We always like to ask our authors: what inspired the idea for “Alkali Lake” and how long did it take to develop? Did you outline first, do research, etc.?
At eighty-seven years old, my grandpa still drives the thirty miles to Merritt Dam in the Sandhills of Nebraska on mild winter days to go ice fishing. There is a spot on the lake the locals call “Hoffman Flats,” which was named after him. That’s where he drills his fishing holes. In the past, he’s tied a rope to his waist and looped it around a tree on shore in case he falls through the ice, because he doesn’t know how to swim. This particular anecdote, which came to me as a family aside, inspired the first line of “Alkali Lake.” The story came out of me very quickly, which is unusual, because often I sweat through each line. I’ve written about Eva, Lauren and Kathy before, so their personalities were very clear to me from the get-go. Once I started, the story took several months to develop, though I chiseled away on edits for over a year.

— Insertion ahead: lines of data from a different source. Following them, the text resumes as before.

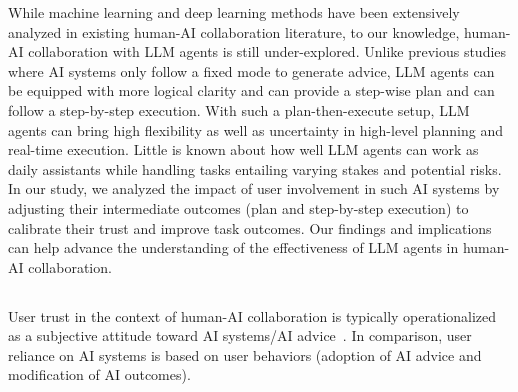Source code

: While machine learning and deep learning methods have been extensively analyzed in existing human-AI collaboration literature, to our knowledge, human-AI collaboration with LLM agents is still under-explored. 
Unlike previous studies where AI systems only follow a fixed mode to generate advice, LLM agents can be equipped with more logical clarity and can provide a step-wise plan and can follow a step-by-step execution. 
With such a plan-then-execute setup, LLM agents can bring high flexibility as well as uncertainty in high-level planning and real-time execution. Little is known about
how well LLM agents can work as daily assistants while handling tasks entailing varying stakes and potential risks. %
In our study, we analyzed the impact of user involvement in such AI systems by adjusting their intermediate outcomes (plan and step-by-step execution) to calibrate their trust and improve task outcomes. 
Our findings and implications can help advance the understanding of the effectiveness of LLM agents in human-AI collaboration.


\subsection{}
\label{sec-rel-trust-reliance}
User trust in the context of human-AI collaboration is typically operationalized as a subjective attitude toward AI systems/AI advice~\cite{lee2004trust}. 
In comparison, user reliance on AI systems is based on user behaviors (\eg adoption of AI advice and modification of AI outcomes). 

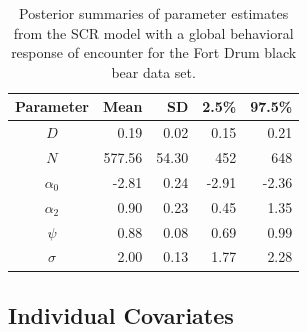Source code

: \begin{table}[ht]
\centering
\caption{Posterior summaries of parameter estimates from the SCR model with a 
global behavioral response of encounter for the Fort Drum black bear data set.}
\begin{tabular}{crrrr}
\hline \hline
Parameter & Mean & SD & 2.5\% & 97.5\% \\
\hline
$D$           &    0.19     &  0.02    & 0.15 & 0.21 \\
$N$           &   577.56 &  54.30  & 452  & 648  \\
$\alpha_0$  &    -2.81     & 0.24    & -2.91  & -2.36  \\
$\alpha_2$  & 0.90  &  0.23   & 0.45  &  1.35 \\
$\psi$  &   0.88 &  0.08  &  0.69 & 0.99  \\
$\sigma$ & 2.00 &  0.13  &   1.77 & 2.28  \\ \hline
\end{tabular}
\label{covariates.tab.SCRb}
\end{table}


\subsection{Individual Covariates}
\label{covariates.sec.sex}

You grew up in Nebraska, where “Alkali Lake” is set. The story includes many very minute details, from the particulars of ice fishing to the specifics of the landscape. Did you do a lot of research for this story, or was much of it based on personal knowledge and experience?
Much of the story is based on my own knowledge of the Sandhills. I did, however, consult my dad on various fishing terminologies. We went back and forth on whether walleye or crawpee would be more abundant in an alkaline lake, and I ended up looking it up in this great old tome called The Nebraska Sand Hills: The Human Landscape by Charles Barron McIntosh. The region itself is very pristine and vibrant—hundreds of miles of grass-covered sand dunes, constant wind, the bones of dead animals, barbed wire fencing. The town I grew up in is two and a half hours from the nearest Walmart. Most people only experience the I-80 portion of Nebraska, which I hear is monotonous. I like to tell people to head north. We have rivers and hiking and solitude, and several great waterfalls. It’s the best place in our country to see stars because of the absence of light pollution. There’s a Star Party every August.